■ Data for analysis ■
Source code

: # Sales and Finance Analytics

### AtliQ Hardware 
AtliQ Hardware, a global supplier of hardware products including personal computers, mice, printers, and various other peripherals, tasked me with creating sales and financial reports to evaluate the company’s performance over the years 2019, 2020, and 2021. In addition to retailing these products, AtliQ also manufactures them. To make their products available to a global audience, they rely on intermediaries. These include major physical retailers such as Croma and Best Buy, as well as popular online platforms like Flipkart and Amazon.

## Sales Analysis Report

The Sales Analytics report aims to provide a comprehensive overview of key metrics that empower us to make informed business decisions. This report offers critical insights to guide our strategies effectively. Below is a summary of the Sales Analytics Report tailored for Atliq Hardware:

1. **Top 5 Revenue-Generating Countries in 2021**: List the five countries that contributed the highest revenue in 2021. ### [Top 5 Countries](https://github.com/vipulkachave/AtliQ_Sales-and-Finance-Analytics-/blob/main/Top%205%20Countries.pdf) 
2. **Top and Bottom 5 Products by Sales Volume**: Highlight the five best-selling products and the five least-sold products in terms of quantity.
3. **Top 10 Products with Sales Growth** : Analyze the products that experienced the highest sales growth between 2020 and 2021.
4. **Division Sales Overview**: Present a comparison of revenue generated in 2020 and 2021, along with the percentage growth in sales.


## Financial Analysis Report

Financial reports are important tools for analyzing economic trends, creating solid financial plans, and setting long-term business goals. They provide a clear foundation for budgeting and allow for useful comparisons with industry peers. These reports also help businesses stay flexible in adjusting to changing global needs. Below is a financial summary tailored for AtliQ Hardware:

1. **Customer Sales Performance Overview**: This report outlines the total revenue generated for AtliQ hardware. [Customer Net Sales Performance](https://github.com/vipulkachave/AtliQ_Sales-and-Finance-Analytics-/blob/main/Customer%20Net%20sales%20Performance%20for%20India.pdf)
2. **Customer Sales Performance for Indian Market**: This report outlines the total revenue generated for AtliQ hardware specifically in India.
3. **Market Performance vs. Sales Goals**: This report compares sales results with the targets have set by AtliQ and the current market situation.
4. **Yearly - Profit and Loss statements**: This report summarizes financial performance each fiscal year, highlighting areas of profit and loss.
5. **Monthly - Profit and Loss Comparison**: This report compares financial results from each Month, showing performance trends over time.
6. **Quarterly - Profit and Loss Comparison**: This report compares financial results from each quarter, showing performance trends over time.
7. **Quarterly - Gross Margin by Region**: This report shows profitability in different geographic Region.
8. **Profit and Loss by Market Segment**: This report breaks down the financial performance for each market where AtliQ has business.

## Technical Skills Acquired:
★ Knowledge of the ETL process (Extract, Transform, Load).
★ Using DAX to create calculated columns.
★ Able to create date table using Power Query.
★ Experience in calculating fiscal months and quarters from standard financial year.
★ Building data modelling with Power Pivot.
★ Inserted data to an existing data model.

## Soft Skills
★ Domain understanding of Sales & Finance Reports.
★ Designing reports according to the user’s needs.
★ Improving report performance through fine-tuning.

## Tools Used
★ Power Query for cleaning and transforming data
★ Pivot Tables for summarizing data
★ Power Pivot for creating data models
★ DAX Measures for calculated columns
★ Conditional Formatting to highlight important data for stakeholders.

■ Exercise details ■
Please output the entire listing exactly as it stands.

■ Output for this exercise ■
Source code

: # Sales and Finance Analytics

### AtliQ Hardware 
AtliQ Hardware, a global supplier of hardware products including personal computers, mice, printers, and various other peripherals, tasked me with creating sales and financial reports to evaluate the company’s performance over the years 2019, 2020, and 2021. In addition to retailing these products, AtliQ also manufactures them. To make their products available to a global audience, they rely on intermediaries. These include major physical retailers such as Croma and Best Buy, as well as popular online platforms like Flipkart and Amazon.

## Sales Analysis Report

The Sales Analytics report aims to provide a comprehensive overview of key metrics that empower us to make informed business decisions. This report offers critical insights to guide our strategies effectively. Below is a summary of the Sales Analytics Report tailored for Atliq Hardware:

1. **Top 5 Revenue-Generating Countries in 2021**: List the five countries that contributed the highest revenue in 2021. ### [Top 5 Countries](https://github.com/vipulkachave/AtliQ_Sales-and-Finance-Analytics-/blob/main/Top%205%20Countries.pdf) 
2. **Top and Bottom 5 Products by Sales Volume**: Highlight the five best-selling products and the five least-sold products in terms of quantity.
3. **Top 10 Products with Sales Growth** : Analyze the products that experienced the highest sales growth between 2020 and 2021.
4. **Division Sales Overview**: Present a comparison of revenue generated in 2020 and 2021, along with the percentage growth in sales.


## Financial Analysis Report

Financial reports are important tools for analyzing economic trends, creating solid financial plans, and setting long-term business goals. They provide a clear foundation for budgeting and allow for useful comparisons with industry peers. These reports also help businesses stay flexible in adjusting to changing global needs. Below is a financial summary tailored for AtliQ Hardware:

1. **Customer Sales Performance Overview**: This report outlines the total revenue generated for AtliQ hardware. [Customer Net Sales Performance](https://github.com/vipulkachave/AtliQ_Sales-and-Finance-Analytics-/blob/main/Customer%20Net%20sales%20Performance%20for%20India.pdf)
2. **Customer Sales Performance for Indian Market**: This report outlines the total revenue generated for AtliQ hardware specifically in India.
3. **Market Performance vs. Sales Goals**: This report compares sales results with the targets have set by AtliQ and the current market situation.
4. **Yearly - Profit and Loss statements**: This report summarizes financial performance each fiscal year, highlighting areas of profit and loss.
5. **Monthly - Profit and Loss Comparison**: This report compares financial results from each Month, showing performance trends over time.
6. **Quarterly - Profit and Loss Comparison**: This report compares financial results from each quarter, showing performance trends over time.
7. **Quarterly - Gross Margin by Region**: This report shows profitability in different geographic Region.
8. **Profit and Loss by Market Segment**: This report breaks down the financial performance for each market where AtliQ has business.

## Technical Skills Acquired:
★ Knowledge of the ETL process (Extract, Transform, Load).
★ Using DAX to create calculated columns.
★ Able to create date table using Power Query.
★ Experience in calculating fiscal months and quarters from standard financial year.
★ Building data modelling with Power Pivot.
★ Inserted data to an existing data model.

## Soft Skills
★ Domain understanding of Sales & Finance Reports.
★ Designing reports according to the user’s needs.
★ Improving report performance through fine-tuning.

## Tools Used
★ Power Query for cleaning and transforming data
★ Pivot Tables for summarizing data
★ Power Pivot for creating data models
★ DAX Measures for calculated columns
★ Conditional Formatting to highlight important data for stakeholders.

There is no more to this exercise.